◆ Records ◆
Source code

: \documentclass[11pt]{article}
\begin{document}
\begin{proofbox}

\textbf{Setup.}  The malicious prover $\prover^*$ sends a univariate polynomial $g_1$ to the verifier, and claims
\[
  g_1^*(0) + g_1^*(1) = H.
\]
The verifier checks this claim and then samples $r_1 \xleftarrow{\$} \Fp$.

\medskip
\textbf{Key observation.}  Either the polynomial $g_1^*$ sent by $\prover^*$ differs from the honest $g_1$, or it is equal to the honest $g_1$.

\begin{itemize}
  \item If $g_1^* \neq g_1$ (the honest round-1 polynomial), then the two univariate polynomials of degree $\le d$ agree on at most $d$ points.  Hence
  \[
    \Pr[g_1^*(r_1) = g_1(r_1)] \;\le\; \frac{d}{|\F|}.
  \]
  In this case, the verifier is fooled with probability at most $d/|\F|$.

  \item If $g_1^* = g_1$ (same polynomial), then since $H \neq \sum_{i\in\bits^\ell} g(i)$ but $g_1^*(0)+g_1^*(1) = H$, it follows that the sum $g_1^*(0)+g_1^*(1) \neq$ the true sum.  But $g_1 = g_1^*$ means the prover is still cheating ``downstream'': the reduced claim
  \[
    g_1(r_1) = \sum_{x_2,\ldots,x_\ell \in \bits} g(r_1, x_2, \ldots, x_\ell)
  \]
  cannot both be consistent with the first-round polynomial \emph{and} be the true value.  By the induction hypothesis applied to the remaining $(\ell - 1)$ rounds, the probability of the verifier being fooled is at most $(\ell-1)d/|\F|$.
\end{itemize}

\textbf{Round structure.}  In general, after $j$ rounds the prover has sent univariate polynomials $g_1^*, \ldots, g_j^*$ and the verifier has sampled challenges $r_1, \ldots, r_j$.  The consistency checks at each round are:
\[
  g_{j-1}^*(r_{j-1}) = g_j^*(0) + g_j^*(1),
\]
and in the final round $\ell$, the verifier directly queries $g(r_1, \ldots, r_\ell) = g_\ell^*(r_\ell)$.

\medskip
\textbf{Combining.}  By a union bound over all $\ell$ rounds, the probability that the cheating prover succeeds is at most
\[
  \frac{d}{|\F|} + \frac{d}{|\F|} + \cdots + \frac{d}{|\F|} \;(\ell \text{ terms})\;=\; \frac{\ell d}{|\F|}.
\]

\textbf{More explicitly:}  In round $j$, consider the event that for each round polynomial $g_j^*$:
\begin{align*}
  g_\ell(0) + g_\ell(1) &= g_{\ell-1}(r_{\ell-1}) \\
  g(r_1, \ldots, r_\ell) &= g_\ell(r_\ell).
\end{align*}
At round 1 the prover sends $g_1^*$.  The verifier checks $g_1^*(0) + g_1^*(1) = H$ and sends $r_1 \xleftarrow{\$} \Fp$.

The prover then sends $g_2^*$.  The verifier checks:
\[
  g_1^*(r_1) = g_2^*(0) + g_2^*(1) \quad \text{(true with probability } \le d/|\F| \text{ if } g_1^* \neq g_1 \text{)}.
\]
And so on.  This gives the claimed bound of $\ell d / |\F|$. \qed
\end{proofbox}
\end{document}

◆ Brief ◆
Would you copy out exactly the lines above that start at the one containing "the honest $g_1$." and end at the one containing "In this case, the", inclusive?

◆ Solution for this task ◆
\textbf{Key observation.}  Either the polynomial $g_1^*$ sent by $\prover^*$ differs from the honest $g_1$, or it is equal to the honest $g_1$.

\begin{itemize}
  \item If $g_1^* \neq g_1$ (the honest round-1 polynomial), then the two univariate polynomials of degree $\le d$ agree on at most $d$ points.  Hence
  \[
    \Pr[g_1^*(r_1) = g_1(r_1)] \;\le\; \frac{d}{|\F|}.
  \]
  In this case, the verifier is fooled with probability at most $d/|\F|$.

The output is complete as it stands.